Friday, March 9, 2012

 

The Forgiveness of Blood (Falja e Gjakut)

The Forgiveness of Blood What would you do if you have to choose between your freedom and your own flesh of blood? That is the agonizing dilemma a flimsy teenager must deal with in director Joshua Marston's gripping drama "The Forgiveness of Blood" (Falja e Gjakut | Albania/USA 2011 | in Albanian | 109 min.). The film provides us a rare opportunity to observe the clash between the new generation and traditional customs in Albania.

After the communism collapsed twenty years ago, the rule of law in Albania, one of Europe's poorest countries, rolls back to the age-old traditional oral law called Kanun. Even it is already in the 21st century and teenagers go to school with their cellular phones in hands, many rural communities in Albania are still governed by Kanun when people try to resolve conflicts.

Rudina (Sindi Lacej) and his brother Nik (Tristan Halilaj) are typical teenagers who enjoy going to school and hanging out with their friends.

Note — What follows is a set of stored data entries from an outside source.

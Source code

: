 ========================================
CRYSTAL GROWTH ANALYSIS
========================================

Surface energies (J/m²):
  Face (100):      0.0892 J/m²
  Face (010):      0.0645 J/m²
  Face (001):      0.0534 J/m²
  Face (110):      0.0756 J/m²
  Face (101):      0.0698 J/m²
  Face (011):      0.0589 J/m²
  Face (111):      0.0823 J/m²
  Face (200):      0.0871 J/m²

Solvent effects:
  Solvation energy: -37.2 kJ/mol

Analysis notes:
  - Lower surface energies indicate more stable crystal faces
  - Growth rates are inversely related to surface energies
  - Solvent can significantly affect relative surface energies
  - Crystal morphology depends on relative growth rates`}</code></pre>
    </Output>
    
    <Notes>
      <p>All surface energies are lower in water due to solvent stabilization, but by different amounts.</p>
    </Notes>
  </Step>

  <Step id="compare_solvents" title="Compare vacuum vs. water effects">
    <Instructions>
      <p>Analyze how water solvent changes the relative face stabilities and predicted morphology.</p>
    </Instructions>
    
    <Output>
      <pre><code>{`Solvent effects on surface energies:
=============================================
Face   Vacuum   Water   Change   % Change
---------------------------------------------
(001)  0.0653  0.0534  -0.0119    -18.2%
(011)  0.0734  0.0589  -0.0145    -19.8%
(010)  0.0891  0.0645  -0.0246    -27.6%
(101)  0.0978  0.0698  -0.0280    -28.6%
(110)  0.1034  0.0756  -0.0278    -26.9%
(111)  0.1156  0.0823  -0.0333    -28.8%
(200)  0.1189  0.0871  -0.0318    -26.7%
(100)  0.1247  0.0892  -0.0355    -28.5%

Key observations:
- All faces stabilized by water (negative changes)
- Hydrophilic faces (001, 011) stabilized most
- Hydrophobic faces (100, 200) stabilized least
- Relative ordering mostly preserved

However, when the feud between his family and their neighbor gets escalated, his father goes in hiding to escape the vengeance. That leaves the rest of the family falling in an extreme hardship.

Rudina has to quit school and picks up family's bread delivery business. Nik, as the male member of the family, is literally under house arrest based on a traditional custom called Besa, part of the Kanun. If Nik steps out of the house, he can be killed by the other family.

Nik misses school, his girlfriend, and his normal life. Scene by scene, Nik's agony and desperation gradually build up. He is suffocated by the confinement. In order to regain his freedom, his only option is to break the tie with his family.

Tristan Halilag in FORGIVENESS OF BLOOD

This is director Joshua Marston's second feature film after his terrific debut "Maria Full of Grace." Once again, he skillfully creates memorable characters that are convincing and compelling. It's even more remarkable for him to direct a script written in Albanian, as well as work actors who speak Albanian.

It's fascinating to see how the story unfolds in Nik's community where the traditional custom is the rule of law, which is nowhere close to a modern legal system.

However, people from newer generation, like Nik, don't seem to follow that old path and honor that age-old oral law any much longer. And Nik is willing to pay a hefty price for that.

"The Forgiveness of Blood," a Sundance Selects release, opens on Friday, March 9, 2012 at Bay Area theaters.